Residential and commercial brokerages, real estate investment trusts and other industry players saw their share prices tumble in line with a broader market drop in anticipation of soaring costs and constricted growth.
President Donald Trump’s tariffs levy a baseline 10 percent tax on most U.S. trading partners, with more punitive levies coming to countries that respond in kind with tariffs of their own, including a tax on Chinese goods of over 50 percent.
The impact of the new taxes will reverberate throughout the entire U.S. and global economy. Cost of goods for builders, who often rely on foreign materials, will increase, leading to supply restrictions and cost increases on residential and commercial construction. Before the full tariff list was unveiled yesterday, the National Association of Home Builders projected that the cost to build a single-family house in the U.S. would increase by as much as $10,000 under Trump.

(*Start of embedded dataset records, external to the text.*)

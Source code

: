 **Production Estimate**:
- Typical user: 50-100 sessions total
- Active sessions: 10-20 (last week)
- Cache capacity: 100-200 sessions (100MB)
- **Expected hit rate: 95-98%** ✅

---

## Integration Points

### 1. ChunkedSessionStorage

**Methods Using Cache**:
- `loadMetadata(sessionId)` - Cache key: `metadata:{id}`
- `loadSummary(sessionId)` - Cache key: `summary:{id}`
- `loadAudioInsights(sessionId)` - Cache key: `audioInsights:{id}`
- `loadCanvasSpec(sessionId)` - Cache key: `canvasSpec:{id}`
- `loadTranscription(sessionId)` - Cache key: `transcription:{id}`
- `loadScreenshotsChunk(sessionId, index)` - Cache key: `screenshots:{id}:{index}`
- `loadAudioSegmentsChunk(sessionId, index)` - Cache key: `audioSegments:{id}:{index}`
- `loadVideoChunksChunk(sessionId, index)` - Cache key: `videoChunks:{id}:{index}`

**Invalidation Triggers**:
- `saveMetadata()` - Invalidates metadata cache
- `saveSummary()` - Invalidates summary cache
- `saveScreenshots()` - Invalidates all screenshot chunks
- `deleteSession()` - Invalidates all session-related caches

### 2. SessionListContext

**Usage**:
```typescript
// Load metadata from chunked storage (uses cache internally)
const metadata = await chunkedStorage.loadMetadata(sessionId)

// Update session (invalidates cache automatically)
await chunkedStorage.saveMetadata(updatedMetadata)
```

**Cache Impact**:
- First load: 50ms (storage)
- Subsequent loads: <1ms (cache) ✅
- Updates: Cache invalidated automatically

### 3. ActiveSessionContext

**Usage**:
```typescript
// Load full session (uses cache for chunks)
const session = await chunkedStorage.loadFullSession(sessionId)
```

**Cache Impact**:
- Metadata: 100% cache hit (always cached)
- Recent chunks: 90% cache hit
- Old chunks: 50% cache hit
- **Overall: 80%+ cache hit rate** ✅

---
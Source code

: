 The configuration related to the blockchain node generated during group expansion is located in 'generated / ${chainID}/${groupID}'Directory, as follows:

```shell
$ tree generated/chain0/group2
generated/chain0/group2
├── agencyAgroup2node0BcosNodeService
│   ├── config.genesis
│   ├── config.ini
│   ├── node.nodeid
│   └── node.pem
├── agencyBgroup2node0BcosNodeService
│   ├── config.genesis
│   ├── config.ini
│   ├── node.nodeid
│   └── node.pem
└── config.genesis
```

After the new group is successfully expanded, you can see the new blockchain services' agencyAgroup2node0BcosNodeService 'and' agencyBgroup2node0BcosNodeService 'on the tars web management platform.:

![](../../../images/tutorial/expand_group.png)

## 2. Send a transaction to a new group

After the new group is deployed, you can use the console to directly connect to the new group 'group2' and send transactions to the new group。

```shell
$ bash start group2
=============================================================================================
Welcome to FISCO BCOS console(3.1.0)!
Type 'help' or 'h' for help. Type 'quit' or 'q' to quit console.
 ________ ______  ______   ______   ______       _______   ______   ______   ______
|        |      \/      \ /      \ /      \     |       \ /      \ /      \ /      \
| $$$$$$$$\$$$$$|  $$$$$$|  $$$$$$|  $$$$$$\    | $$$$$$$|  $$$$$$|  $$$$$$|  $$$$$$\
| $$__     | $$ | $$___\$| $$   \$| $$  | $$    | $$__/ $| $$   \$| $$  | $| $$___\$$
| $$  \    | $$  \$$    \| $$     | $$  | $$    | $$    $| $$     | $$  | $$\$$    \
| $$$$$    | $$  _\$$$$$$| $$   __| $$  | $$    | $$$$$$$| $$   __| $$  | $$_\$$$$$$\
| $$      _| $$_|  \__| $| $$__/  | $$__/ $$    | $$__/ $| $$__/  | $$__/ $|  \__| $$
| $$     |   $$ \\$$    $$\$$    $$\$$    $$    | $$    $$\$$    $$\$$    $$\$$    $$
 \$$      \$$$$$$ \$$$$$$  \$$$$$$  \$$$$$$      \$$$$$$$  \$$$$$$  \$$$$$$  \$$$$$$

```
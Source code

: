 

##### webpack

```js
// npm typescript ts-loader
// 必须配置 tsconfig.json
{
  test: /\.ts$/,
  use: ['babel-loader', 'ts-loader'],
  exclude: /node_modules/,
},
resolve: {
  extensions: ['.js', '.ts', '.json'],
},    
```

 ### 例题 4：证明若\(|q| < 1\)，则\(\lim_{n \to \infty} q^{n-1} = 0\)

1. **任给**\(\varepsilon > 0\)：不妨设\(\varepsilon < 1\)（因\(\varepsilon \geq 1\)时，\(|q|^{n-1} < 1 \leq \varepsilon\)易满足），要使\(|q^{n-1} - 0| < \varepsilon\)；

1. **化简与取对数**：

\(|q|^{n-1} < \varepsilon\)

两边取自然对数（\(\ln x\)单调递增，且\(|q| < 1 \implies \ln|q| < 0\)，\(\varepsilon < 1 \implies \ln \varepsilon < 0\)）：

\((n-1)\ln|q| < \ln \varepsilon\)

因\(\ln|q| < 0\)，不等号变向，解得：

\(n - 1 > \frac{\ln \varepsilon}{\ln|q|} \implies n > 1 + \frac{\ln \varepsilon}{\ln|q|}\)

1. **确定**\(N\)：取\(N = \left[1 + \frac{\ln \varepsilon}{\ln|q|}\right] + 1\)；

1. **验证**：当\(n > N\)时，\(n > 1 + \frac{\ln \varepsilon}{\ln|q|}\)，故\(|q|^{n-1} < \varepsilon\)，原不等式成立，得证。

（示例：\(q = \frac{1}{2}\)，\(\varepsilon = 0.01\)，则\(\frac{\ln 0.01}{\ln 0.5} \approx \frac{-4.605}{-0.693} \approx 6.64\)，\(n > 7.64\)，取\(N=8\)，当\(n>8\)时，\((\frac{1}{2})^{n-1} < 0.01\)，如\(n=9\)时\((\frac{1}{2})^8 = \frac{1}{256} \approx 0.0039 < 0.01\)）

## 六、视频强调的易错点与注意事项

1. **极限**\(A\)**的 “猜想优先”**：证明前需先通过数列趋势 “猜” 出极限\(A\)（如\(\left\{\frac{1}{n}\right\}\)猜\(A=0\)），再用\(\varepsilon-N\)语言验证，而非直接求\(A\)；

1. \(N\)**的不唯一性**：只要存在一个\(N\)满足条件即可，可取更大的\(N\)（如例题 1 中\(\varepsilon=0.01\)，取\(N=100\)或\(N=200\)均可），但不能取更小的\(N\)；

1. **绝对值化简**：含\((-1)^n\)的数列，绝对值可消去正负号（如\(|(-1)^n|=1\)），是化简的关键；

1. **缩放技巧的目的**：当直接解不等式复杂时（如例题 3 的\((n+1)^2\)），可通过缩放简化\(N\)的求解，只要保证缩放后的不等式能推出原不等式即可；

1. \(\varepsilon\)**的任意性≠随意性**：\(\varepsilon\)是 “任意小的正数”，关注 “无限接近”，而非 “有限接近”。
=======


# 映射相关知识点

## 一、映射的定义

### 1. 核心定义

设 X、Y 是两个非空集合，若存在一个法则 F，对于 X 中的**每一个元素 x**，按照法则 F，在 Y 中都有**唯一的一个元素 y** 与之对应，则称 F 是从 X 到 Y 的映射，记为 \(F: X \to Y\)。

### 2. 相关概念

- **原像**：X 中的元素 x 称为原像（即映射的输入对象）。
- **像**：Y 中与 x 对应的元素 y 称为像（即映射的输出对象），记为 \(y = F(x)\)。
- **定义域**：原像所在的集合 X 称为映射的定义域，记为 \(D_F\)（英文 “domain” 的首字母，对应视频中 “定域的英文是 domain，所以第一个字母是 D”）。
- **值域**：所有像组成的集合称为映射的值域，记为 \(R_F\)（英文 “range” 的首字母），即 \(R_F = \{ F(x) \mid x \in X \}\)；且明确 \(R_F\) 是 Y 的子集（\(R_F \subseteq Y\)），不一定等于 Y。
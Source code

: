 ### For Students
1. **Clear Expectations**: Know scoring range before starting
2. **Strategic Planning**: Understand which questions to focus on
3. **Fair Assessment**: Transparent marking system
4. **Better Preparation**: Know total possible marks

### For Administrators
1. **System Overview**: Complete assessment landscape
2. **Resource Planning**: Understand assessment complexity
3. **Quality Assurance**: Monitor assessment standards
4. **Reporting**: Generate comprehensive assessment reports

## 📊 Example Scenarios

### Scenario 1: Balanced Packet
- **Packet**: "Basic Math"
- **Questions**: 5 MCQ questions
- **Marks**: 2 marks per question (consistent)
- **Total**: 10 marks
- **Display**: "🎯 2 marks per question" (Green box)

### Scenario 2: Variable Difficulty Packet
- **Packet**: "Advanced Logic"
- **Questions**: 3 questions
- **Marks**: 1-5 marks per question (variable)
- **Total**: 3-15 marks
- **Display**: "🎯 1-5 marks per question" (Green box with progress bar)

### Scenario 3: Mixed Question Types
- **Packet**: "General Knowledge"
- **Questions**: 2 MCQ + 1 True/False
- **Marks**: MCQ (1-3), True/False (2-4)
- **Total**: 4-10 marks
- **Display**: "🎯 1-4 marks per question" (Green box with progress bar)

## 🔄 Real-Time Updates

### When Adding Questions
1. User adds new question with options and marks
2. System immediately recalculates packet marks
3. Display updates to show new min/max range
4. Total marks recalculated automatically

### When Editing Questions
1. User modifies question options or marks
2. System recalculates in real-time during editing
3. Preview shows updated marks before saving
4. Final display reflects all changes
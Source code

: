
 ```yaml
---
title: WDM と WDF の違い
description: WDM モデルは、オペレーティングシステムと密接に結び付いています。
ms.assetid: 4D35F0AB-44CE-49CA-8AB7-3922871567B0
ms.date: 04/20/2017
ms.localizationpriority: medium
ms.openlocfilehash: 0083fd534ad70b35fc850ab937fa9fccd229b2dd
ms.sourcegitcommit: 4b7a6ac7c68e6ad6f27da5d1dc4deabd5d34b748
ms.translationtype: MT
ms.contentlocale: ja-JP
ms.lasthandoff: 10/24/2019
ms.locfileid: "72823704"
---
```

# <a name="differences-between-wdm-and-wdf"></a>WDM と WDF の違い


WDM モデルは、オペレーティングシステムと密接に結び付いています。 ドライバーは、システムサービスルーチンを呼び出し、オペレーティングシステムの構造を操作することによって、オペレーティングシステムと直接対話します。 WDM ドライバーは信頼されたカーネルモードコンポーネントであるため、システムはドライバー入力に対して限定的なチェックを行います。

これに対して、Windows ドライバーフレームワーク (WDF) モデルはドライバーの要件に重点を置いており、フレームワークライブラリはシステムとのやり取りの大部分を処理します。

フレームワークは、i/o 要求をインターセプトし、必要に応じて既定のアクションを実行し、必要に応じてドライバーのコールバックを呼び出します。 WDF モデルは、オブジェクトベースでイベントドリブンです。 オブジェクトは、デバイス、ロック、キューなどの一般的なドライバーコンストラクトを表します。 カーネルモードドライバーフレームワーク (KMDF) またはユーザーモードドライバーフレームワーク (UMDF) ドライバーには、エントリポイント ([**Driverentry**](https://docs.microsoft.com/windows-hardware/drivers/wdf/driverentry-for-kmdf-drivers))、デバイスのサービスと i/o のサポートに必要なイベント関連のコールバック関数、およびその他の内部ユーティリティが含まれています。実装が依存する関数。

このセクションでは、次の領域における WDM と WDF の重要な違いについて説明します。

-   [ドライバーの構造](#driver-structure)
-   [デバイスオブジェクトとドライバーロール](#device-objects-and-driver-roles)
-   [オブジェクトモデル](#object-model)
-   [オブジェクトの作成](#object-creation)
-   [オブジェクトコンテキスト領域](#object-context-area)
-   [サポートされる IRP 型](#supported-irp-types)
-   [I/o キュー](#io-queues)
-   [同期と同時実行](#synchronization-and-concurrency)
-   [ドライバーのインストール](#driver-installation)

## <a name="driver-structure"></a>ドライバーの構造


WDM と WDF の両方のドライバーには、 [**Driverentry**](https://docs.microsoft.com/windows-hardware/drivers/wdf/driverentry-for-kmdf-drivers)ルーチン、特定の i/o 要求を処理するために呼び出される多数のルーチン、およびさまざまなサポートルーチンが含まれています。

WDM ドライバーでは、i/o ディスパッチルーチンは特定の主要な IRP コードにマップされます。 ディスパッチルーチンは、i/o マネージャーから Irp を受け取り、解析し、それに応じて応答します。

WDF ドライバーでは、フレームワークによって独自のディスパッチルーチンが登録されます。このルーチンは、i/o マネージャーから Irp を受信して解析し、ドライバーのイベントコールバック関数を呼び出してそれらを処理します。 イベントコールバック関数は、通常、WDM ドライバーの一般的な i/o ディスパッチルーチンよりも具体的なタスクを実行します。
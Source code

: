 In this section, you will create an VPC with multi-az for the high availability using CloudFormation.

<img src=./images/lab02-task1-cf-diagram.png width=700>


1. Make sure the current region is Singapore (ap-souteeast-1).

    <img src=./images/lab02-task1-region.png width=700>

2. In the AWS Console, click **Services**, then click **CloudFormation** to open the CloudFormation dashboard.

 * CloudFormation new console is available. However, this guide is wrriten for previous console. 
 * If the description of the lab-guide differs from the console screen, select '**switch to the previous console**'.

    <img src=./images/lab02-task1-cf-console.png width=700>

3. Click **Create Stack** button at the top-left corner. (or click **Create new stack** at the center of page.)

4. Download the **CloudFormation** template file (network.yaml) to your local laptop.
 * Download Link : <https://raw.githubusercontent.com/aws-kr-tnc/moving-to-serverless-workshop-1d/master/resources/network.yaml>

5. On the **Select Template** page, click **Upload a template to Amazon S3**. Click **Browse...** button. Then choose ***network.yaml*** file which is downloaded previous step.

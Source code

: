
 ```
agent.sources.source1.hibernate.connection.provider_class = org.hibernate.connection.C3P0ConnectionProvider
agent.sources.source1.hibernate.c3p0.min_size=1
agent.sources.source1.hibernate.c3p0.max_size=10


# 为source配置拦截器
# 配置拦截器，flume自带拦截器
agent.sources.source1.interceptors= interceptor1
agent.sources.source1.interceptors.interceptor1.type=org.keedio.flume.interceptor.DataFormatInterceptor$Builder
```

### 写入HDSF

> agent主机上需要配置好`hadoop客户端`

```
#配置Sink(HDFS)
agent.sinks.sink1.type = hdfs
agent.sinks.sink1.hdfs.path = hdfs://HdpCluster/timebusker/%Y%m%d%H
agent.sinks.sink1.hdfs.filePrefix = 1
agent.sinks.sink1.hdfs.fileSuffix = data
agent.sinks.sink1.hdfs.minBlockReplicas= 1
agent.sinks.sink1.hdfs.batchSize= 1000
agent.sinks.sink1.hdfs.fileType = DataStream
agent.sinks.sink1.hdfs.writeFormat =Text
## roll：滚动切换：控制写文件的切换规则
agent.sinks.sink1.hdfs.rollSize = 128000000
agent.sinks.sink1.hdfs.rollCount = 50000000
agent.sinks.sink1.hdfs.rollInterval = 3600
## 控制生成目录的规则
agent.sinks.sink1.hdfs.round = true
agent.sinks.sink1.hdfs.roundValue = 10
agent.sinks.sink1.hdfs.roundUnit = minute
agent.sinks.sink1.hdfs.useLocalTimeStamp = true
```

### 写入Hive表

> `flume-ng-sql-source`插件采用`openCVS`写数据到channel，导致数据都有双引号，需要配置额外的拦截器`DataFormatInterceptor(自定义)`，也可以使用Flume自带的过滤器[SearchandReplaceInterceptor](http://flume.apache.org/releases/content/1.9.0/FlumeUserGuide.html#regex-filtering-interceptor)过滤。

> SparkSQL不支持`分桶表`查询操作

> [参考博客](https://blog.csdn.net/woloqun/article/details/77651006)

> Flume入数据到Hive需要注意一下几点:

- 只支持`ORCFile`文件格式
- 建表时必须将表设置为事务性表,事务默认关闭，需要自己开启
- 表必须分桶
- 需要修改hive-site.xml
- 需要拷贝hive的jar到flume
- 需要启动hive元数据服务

Publicly traded residential brokerages like Compass, Anywhere Real Estate, Douglas Elliman, Re/Max and eXp Realty have all seen their stocks fall nearly 6 percent this morning, a slightly larger drop than the broader market indices like the S&P 500 and the Dow Jones, which were down around 4 percent at the time of publication.
Real estate investment trusts took an even bigger dive today. Vornado is down over 9 percent at the time of publication, as is SL Green. Los Angeles-based Hudson Pacific Properties is down over 11 percent.
Commercial brokerages Newmark and Jones Lang LaSalle, meanwhile, are both down over 6 percent.
Stephens analyst John Campbell, however, sees long-term upside in the residential market, which he believes will be a “safe haven going forward” for investors.
“Everything’s down right now,” he said. “A lot of these stocks are small- to mid-cap, which get the hardest when the market goes risk off.”
But he said the biggest influence in the housing market will be rates, which he said will go “lower, faster” with the market slowdown.
He added that home building will take an immediate hit, meaning new home sales will be “a bit of laggard in the near-term,” while existing home sales, which don’t require new materials, should be buoyed by mortgage rate drops.
Campbell saw long-term upside there, too, if the Trump tariffs work as the president envisions them.
“Tariffs are going to mean reshoring,” he said. “Production facilities and manufacturing — those require capital investment.”
Many economists, however, don’t believe there will be a major reshoring of manufacturing in the wake of these measures. “This is not going to succeed at reviving U.S. manufacturing,” Michael Strain, director of economic policy studies at the American Enterprise Institute, a conservative think tank, told USA Today.
One of the few companies that has seen a bump this morning is Rocket Companies, which is coming off multiple multi-billion dollar deals for Redfin and Mr. Cooper. Rocket is up just under 1 percent at the time of publication — a relative boom this morning — likely due to its mortgage origination business, which could benefit from lower rates.